Depuis le début de la campagne de Donald Trump en juin dernier, "les médias ont joué avec le feu car ils n'ont pas pris sa candidature au sérieux, estime-t-elle. Même s'il était en tête des sondages, il n'était pas jugé crédible aux yeux de nombreux journalistes". Tellement peu légitime que le Huffington Post a couvert pendant un temps la campagne du trublion médiatique dans la rubrique "Divertissement".
Soumises à la pression des audiences, beaucoup de rédactions se sont, elles, amusées à rapporter les propos provocateurs ou déplacés contre les Mexicains, les musulmans, les Afro-Américains du "candidat-clown". "C'est la première fois qu'une campagne présidentielle s'apparentait à un tel cirque", poursuit Nicolas Bacharan.
Omniprésent dans les médias, Donald Trump s'est progressivement imposé dans les sondages comme le favori de l'investiture républicaine. "Les medias lui ont accordé trop d’importance, note-t-elle.
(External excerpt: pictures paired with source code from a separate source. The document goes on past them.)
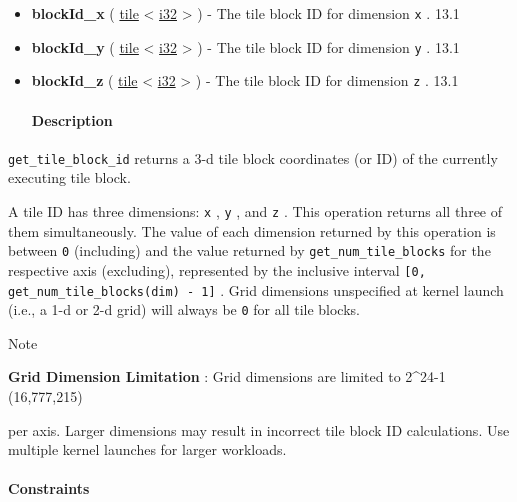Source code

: \documentclass{article}
\begin{document}
\begin{itemize}
\item \textbf{blockId\_x} ( \href{https://docs.nvidia.com/cuda/tile-ir/latest/sections/types.html#type-tile}{tile} < \href{https://docs.nvidia.com/cuda/tile-ir/latest/sections/types.html#subsection-element-types}{i32} > ) - The tile block ID for dimension \texttt{x} . 13.1
\item \textbf{blockId\_y} ( \href{https://docs.nvidia.com/cuda/tile-ir/latest/sections/types.html#type-tile}{tile} < \href{https://docs.nvidia.com/cuda/tile-ir/latest/sections/types.html#subsection-element-types}{i32} > ) - The tile block ID for dimension \texttt{y} . 13.1
\item \textbf{blockId\_z} ( \href{https://docs.nvidia.com/cuda/tile-ir/latest/sections/types.html#type-tile}{tile} < \href{https://docs.nvidia.com/cuda/tile-ir/latest/sections/types.html#subsection-element-types}{i32} > ) - The tile block ID for dimension \texttt{z} . 13.1


\paragraph{Description}

\end{itemize}
\texttt{get\_tile\_block\_id} returns a 3-d tile block coordinates (or ID) of the currently executing tile block.


A tile ID has three dimensions: \texttt{x} , \texttt{y} , and \texttt{z} . This operation returns all three of them simultaneously. The value of each dimension returned by this operation is between \texttt{0} (including) and the value returned by \texttt{get\_num\_tile\_blocks} for the respective axis (excluding), represented by the inclusive interval \texttt{[0, get\_num\_tile\_blocks(dim) - 1]} . Grid dimensions unspecified at kernel launch (i.e., a 1-d or 2-d grid) will always be \texttt{0} for all tile blocks.


Note


\textbf{Grid Dimension Limitation} : Grid dimensions are limited to 2\textasciicircum{}24-1 (16,777,215)

per axis. Larger dimensions may result in incorrect tile block ID calculations. Use multiple kernel launches for larger workloads.



\paragraph{Constraints}
\end{document}

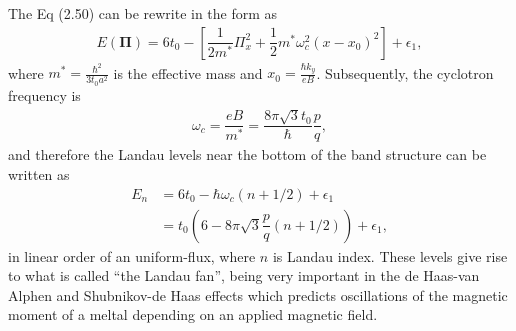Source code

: \documentclass{report}
\newcommand{\f}[2]{\dfrac{#1}{#2}}
\begin{document}
The Eq (2.50) can be rewrite in the form as
\begin{gather}
	E(\mathbf{\Pi}) = 6 t_{0} - \left[\f{1}{2m^{*}} \Pi_{x}^{2} + \f{1}{2} m^{*} \omega_{c}^{2}(x - x_{0})^{2}\right] + \epsilon_{1},
\end{gather}
where $m^{*} = \frac{\hbar^{2}}{3t_{0}a^{2}}$ is the effective mass and $x_{0} = \frac{\hbar k_{y}}{eB}$. Subsequently, the cyclotron frequency is
\begin{gather}
	\omega_{c} = \f{eB}{m^{*}} = \f{8 \pi \sqrt{3} t_{0}}{\hbar}  \f{p}{q},
\end{gather}
and therefore the Landau levels near the bottom of the band structure can be written as
\begin{equation}
	\begin{aligned}
		E_{n}
		 & = 6 t_{0} - \hbar \omega_{c} (n + 1 /2) + \epsilon_{1}                    \\
		 & = t_{0} \left(6 - 8\pi\sqrt{3} \f{p}{q}( n + 1 /2)\right) + \epsilon_{1},
	\end{aligned}
\end{equation}
in linear order of an uniform-flux, where $n$ is Landau index. These levels give rise to what is called ``the Landau fan'', being very important in the de Haas-van Alphen and Shubnikov-de Haas effects \cite{10.1119/1.1615568} which predicts oscillations of the magnetic moment of a meltal depending on an applied magnetic field.
\end{document}
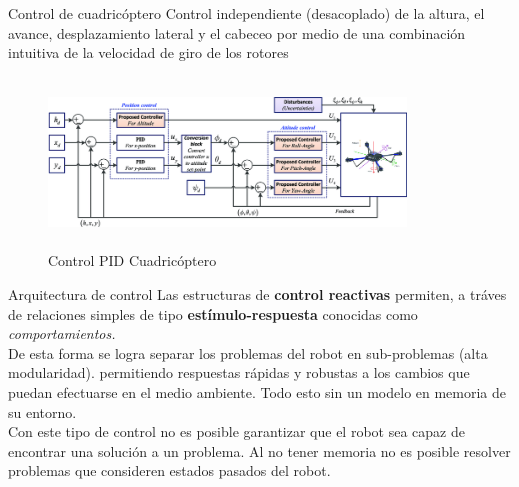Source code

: \documentclass[
	11pt, %
]{beamer}
\begin{document}
\begin{frame}{Control de cuadric\'{o}ptero}
  Control independiente (desacoplado) de la altura, el avance, desplazamiento lateral y el cabeceo por medio de una combinaci\'{o}n intuitiva de la velocidad de giro de los rotores %

  \begin{figure}
    \centering
    \includegraphics[width=9.5cm, height=4.5cm]{control_drone}
    \caption[Caption for LOF]{Control PID Cuadric\'{o}ptero\protect\footnotemark}
  \end{figure}
  
\end{frame}



\begin{frame}{Arquitectura de control}
  Las estructuras de \textbf{control reactivas} permiten, a tr\'{a}ves de relaciones simples de tipo \textbf{est\'{i}mulo-respuesta} conocidas como \textit{comportamientos.}\\

  De esta forma se logra separar los problemas del robot en sub-problemas (alta modularidad). permitiendo respuestas r\'{a}pidas y robustas a los cambios que puedan efectuarse en el medio ambiente. Todo esto sin un modelo en memoria de su entorno.\\
  
  Con este tipo de control no es posible garantizar que el robot sea capaz de encontrar una soluci\'{o}n a un problema. Al no tener memoria no es posible resolver problemas que consideren estados pasados del robot.\\
    
\end{frame}
\end{document}
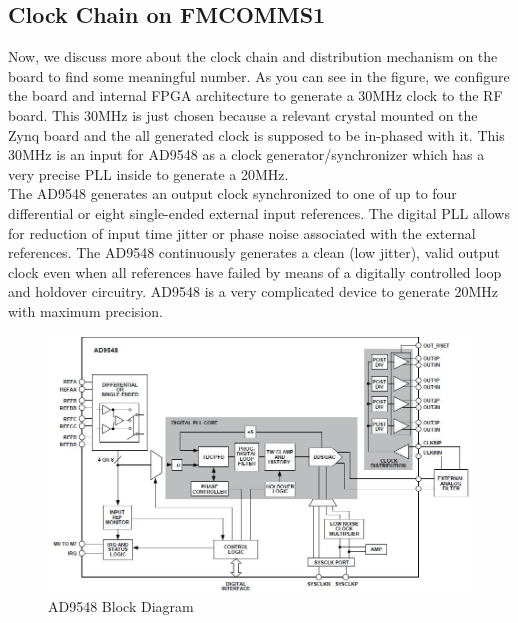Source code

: \subsection{Clock Chain on FMCOMMS1}
Now, we discuss more about the clock chain and distribution mechanism on the board to find some meaningful number. As you can see in the figure, we configure the board and internal FPGA architecture to generate a 30MHz clock to the RF board. This 30MHz is just chosen because a relevant crystal mounted on the Zynq board and the all generated clock is supposed to be in-phased with it. This 30MHz is an input for AD9548 as a clock generator/synchronizer \cite{ad9548} which has a very precise PLL inside to generate a 20MHz.\\
The AD9548 generates an output clock synchronized to one of up to four differential or eight single-ended external input references. The digital PLL allows for reduction of input time jitter or phase noise associated with the external references. The AD9548 continuously generates a clean (low jitter), valid output clock even when all references have failed by means of a digitally controlled loop and holdover circuitry. AD9548 is a very complicated device to generate 20MHz with maximum precision.\\

\begin{figure}
\centering
\includegraphics[width=15cm]{content/fig/ad9548BlockDiagram.JPG}
\caption{AD9548 Block Diagram}
\label{fig:ad9548}
\end{figure}

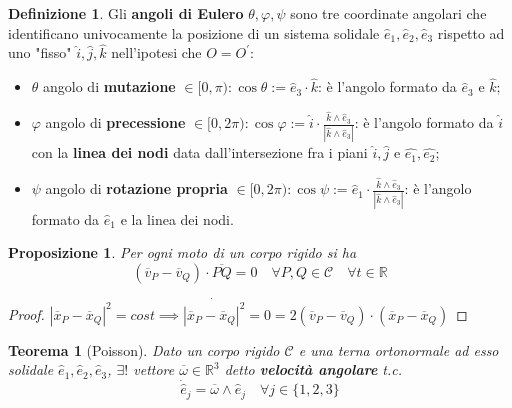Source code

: \documentclass{book}
\theoremstyle{plain}
\newtheorem{teo}{Teorema}[chapter]
\theoremstyle{plain}
\theoremstyle{plain}
\theoremstyle{plain}
\theoremstyle{plain}
\newtheorem{prop}{Proposizione}[chapter]
\theoremstyle{definition}
\newtheorem{defi}{Definizione}[chapter]
\theoremstyle{remark}
\theoremstyle{definition}
\begin{document}
\begin{defi}
    Gli \textbf{angoli di Eulero} $\theta, \varphi, \psi$ sono tre coordinate angolari che identificano univocamente la posizione di un sistema solidale $\hat{e}_1, \hat{e}_2, \hat{e}_3$ rispetto ad uno "fisso" $\hat{i}, \hat{j}, \hat{k}$ nell'ipotesi che $O=O^{\prime}$:
    \begin{itemize}
        \item $\theta$ angolo di \textbf{mutazione} $\in[0, \pi): \cos \theta:=\hat{e}_{3} \cdot \hat{k}$: è l'angolo formato da $\hat{e}_{3}$ e $\hat{k}$;
        \item $\varphi$ angolo di \textbf{precessione} $\in[0,2 \pi): \cos \varphi:=\hat{i} \cdot \frac{\hat{k} \wedge \hat{e}_3}{|\hat{k} \wedge \hat{e}_3|}$: è l'angolo formato da $\hat{i}$ con la \textbf{linea dei nodi} data dall'intersezione fra i piani $\hat{i}, \hat{j}$ e $\hat{e_1}, \hat{e_2}$;
        \item $\psi$ angolo di \textbf{rotazione propria} $\in[0,2 \pi): \cos \psi:=\hat{e}_{1} \cdot \frac{\hat{k} \wedge \hat{e}_{3}}{|\hat{k} \wedge \hat{e}_{3}|}$: è l'angolo formato da $\hat{e}_1$ e la linea dei nodi.
    \end{itemize}
\end{defi}

\begin{prop}
     Per ogni moto di un corpo rigido si ha
    \begin{displaymath}
    \boxed{
        (\overline{v}_{P}-\overline{v}_{Q}) \cdot \overline{PQ}=0 \quad \forall P, Q \in \mathcal{C} \quad \forall t \in \mathbb{R}
        }
    \end{displaymath}
\end{prop}

\begin{proof}
    $|\overline{x}_P-\overline{x}_Q|^2= cost \implies\Dot{|\overline{x}_P-\overline{x}_Q|^2}=0=2(\overline{v}_P-\overline{v}_Q)\cdot(\overline{x}_P-\overline{x}_Q)$
\end{proof}

\begin{teo}[Poisson]
    Dato un corpo rigido $\mathcal{C}$ e una terna ortonormale ad esso solidale $\hat{e}_1, \hat{e}_2, \hat{e}_3$, $\exists!$ vettore $\overline{\omega} \in \mathbb{R}^{3}$ detto \textbf{velocità angolare} t.c.
    \begin{displaymath}
    \boxed{
        \dot{\hat{e}}_{j}=\overline{\omega} \wedge \hat{e}_{j} \quad \forall j \in\{1,2,3\}
        }
    \end{displaymath}
\end{teo}
\end{document}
Ils sont tombés dans le piège de sa stratégie de télé-réalité".
Face à cette candidature devenant de plus en plus sérieuse, le président Barack Obama a également dénoncé le rôle des chaînes d’information qui rapportent le moindre fait et geste de ce candidat trublion : "Bien faire son travail, c’est faire un peu plus que tendre le micro à quelqu’un, a-t-il déclaré le 28 mars dernier. Ce que nous voyons aujourd’hui pervertit notre démocratie et notre société'.
Dans le même temps, les journalistes ont procédé à un examen de conscience. Ils ont commencé "à prendre du recul sur ce candidat qui faisait le buzz avec seulement deux ou trois idées sans fond", souligne Nicole Bacharan. Selon le magazine Fortune, qui s'appuie sur une étude de l'observatoire des médias américains Zignal Labs, au moins 2 159 reportages ont traité de Donald Trump sur CNN, soit deux fois plus que du gouverneur de Floride Jeb Bush. D'après un autre centre de recherche sur les médias, CNN a consacré 80 % du temps de parole consacré aux républicains à Donald Trump...
Mea culpa des médias
Certains éditorialistes ont fait leur mea culpa, à l'image de Nicholas Kristof, du New York Times, qui a reconnu sa part de responsabilité dans son papier intitulé "Les médias ont aidé à créer Trump" publié samedi 26 mars. Depuis, il met en garde sur "Donald, le dangereux". De son côté, Politico a reconnu que "Tout le monde avait tort" en faisant référence à tous ces observateurs politiques qui étaient encore persuadés, il y a quelques mois, que "Donald Trump ne pouvait pas gagner l'élection".
D'autres refusent de voir en lui un phénomène médiatique. Le journaliste Brendan O'Connor du Guardian estime notamment que sa popularité de magnat de l'immobilier était déjà ancrée dans la conscience collective dès le début de sa campagne, notamment grâce à "son émission de télé-réalité 'The Apprentice', qui rassemblait 28,1 millions de spectateurs américains sur NBC".
Quelle que soit la responsabilité des médias dans la popularité du candidat, la politologue Nicole Bacharan estime que "la machine Trump est en train de s'essoufler". "Ses phrases choc sont usées, l'engouement aussi".